BEGIN Material for this exercise

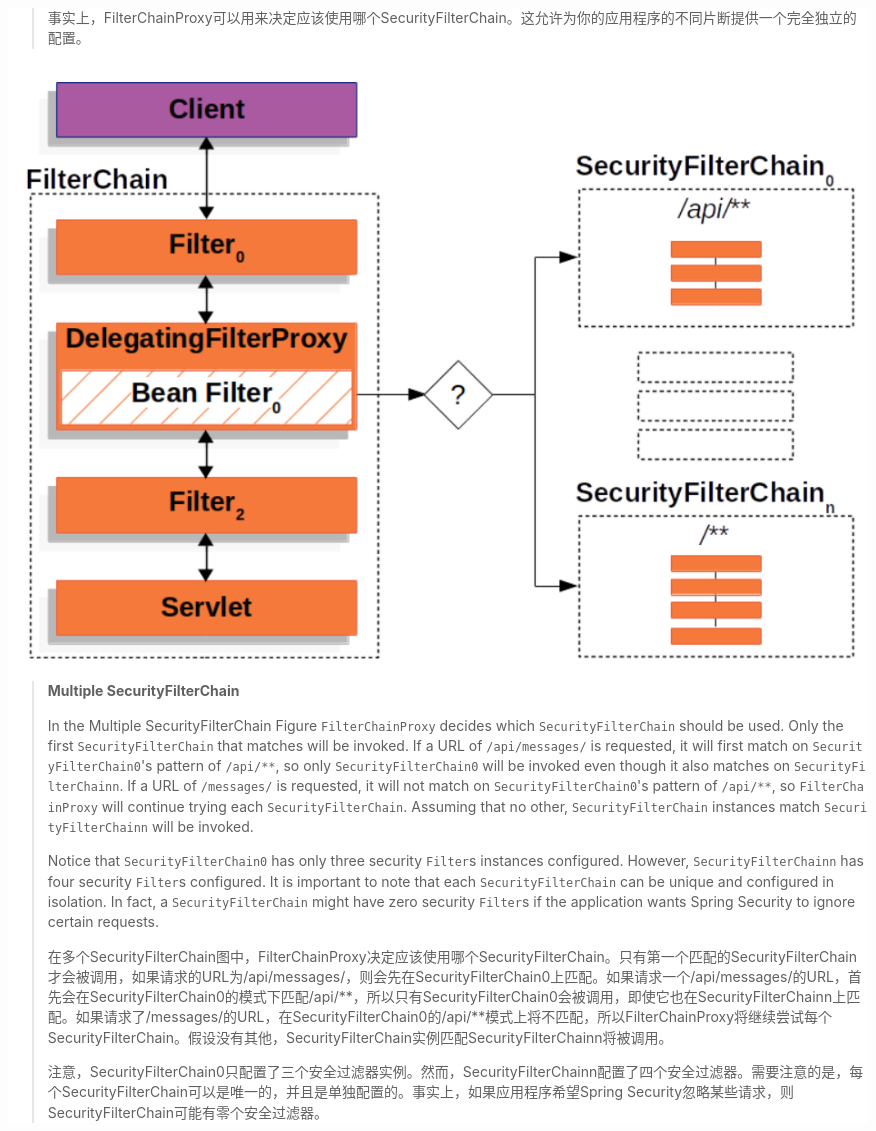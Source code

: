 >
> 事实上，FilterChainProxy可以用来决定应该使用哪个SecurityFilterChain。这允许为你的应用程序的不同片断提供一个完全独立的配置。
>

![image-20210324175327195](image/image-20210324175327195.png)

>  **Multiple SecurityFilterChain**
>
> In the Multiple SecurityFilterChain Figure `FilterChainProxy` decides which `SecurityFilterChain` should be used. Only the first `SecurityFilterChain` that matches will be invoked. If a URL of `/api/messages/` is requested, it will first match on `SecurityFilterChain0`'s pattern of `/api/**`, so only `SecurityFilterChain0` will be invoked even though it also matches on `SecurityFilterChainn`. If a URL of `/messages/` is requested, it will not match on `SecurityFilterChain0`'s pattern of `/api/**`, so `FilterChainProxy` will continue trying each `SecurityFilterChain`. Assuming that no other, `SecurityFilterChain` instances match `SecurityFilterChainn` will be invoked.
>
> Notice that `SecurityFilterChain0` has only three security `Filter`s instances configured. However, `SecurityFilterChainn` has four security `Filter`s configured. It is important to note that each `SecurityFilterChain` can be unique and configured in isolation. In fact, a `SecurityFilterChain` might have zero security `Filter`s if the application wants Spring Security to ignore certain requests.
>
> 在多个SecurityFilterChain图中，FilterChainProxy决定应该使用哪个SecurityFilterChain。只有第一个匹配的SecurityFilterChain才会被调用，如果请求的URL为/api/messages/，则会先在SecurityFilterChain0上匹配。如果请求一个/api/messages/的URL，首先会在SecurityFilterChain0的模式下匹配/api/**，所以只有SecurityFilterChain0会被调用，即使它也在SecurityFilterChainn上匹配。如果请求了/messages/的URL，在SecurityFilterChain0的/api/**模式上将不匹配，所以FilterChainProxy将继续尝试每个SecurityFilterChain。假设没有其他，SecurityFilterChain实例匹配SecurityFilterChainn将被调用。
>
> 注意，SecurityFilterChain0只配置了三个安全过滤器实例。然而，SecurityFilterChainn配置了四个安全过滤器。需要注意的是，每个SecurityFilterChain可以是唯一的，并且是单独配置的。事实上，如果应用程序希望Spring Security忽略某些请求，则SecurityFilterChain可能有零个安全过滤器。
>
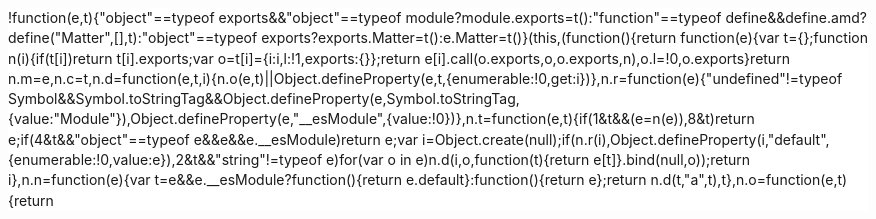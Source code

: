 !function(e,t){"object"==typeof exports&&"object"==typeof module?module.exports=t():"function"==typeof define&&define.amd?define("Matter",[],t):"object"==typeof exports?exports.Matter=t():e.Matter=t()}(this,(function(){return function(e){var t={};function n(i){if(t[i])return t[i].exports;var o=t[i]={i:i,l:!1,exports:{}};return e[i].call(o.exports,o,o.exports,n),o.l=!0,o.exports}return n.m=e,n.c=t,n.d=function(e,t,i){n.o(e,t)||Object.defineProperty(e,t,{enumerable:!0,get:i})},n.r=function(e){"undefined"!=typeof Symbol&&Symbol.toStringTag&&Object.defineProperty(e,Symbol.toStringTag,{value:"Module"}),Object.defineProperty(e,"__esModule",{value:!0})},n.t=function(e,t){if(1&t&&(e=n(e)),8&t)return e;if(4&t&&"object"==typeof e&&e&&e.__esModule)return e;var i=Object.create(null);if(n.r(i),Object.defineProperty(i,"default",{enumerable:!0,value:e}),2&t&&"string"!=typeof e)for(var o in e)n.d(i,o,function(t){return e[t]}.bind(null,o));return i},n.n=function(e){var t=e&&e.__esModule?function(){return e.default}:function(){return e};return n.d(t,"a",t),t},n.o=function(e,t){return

END Material for this exercise

What is being asked – Word for word, write out each of the records, but not the pictures.

Answer space –
Source code

: >
> 事实上，FilterChainProxy可以用来决定应该使用哪个SecurityFilterChain。这允许为你的应用程序的不同片断提供一个完全独立的配置。
>

![image-20210324175327195](image/image-20210324175327195.png)

>  **Multiple SecurityFilterChain**
>
> In the Multiple SecurityFilterChain Figure `FilterChainProxy` decides which `SecurityFilterChain` should be used. Only the first `SecurityFilterChain` that matches will be invoked. If a URL of `/api/messages/` is requested, it will first match on `SecurityFilterChain0`'s pattern of `/api/**`, so only `SecurityFilterChain0` will be invoked even though it also matches on `SecurityFilterChainn`. If a URL of `/messages/` is requested, it will not match on `SecurityFilterChain0`'s pattern of `/api/**`, so `FilterChainProxy` will continue trying each `SecurityFilterChain`. Assuming that no other, `SecurityFilterChain` instances match `SecurityFilterChainn` will be invoked.
>
> Notice that `SecurityFilterChain0` has only three security `Filter`s instances configured. However, `SecurityFilterChainn` has four security `Filter`s configured. It is important to note that each `SecurityFilterChain` can be unique and configured in isolation. In fact, a `SecurityFilterChain` might have zero security `Filter`s if the application wants Spring Security to ignore certain requests.
>
> 在多个SecurityFilterChain图中，FilterChainProxy决定应该使用哪个SecurityFilterChain。只有第一个匹配的SecurityFilterChain才会被调用，如果请求的URL为/api/messages/，则会先在SecurityFilterChain0上匹配。如果请求一个/api/messages/的URL，首先会在SecurityFilterChain0的模式下匹配/api/**，所以只有SecurityFilterChain0会被调用，即使它也在SecurityFilterChainn上匹配。如果请求了/messages/的URL，在SecurityFilterChain0的/api/**模式上将不匹配，所以FilterChainProxy将继续尝试每个SecurityFilterChain。假设没有其他，SecurityFilterChain实例匹配SecurityFilterChainn将被调用。
>
> 注意，SecurityFilterChain0只配置了三个安全过滤器实例。然而，SecurityFilterChainn配置了四个安全过滤器。需要注意的是，每个SecurityFilterChain可以是唯一的，并且是单独配置的。事实上，如果应用程序希望Spring Security忽略某些请求，则SecurityFilterChain可能有零个安全过滤器。
>
Source code

: !function(e,t){"object"==typeof exports&&"object"==typeof module?module.exports=t():"function"==typeof define&&define.amd?define("Matter",[],t):"object"==typeof exports?exports.Matter=t():e.Matter=t()}(this,(function(){return function(e){var t={};function n(i){if(t[i])return t[i].exports;var o=t[i]={i:i,l:!1,exports:{}};return e[i].call(o.exports,o,o.exports,n),o.l=!0,o.exports}return n.m=e,n.c=t,n.d=function(e,t,i){n.o(e,t)||Object.defineProperty(e,t,{enumerable:!0,get:i})},n.r=function(e){"undefined"!=typeof Symbol&&Symbol.toStringTag&&Object.defineProperty(e,Symbol.toStringTag,{value:"Module"}),Object.defineProperty(e,"__esModule",{value:!0})},n.t=function(e,t){if(1&t&&(e=n(e)),8&t)return e;if(4&t&&"object"==typeof e&&e&&e.__esModule)return e;var i=Object.create(null);if(n.r(i),Object.defineProperty(i,"default",{enumerable:!0,value:e}),2&t&&"string"!=typeof e)for(var o in e)n.d(i,o,function(t){return e[t]}.bind(null,o));return i},n.n=function(e){var t=e&&e.__esModule?function(){return e.default}:function(){return e};return n.d(t,"a",t),t},n.o=function(e,t){return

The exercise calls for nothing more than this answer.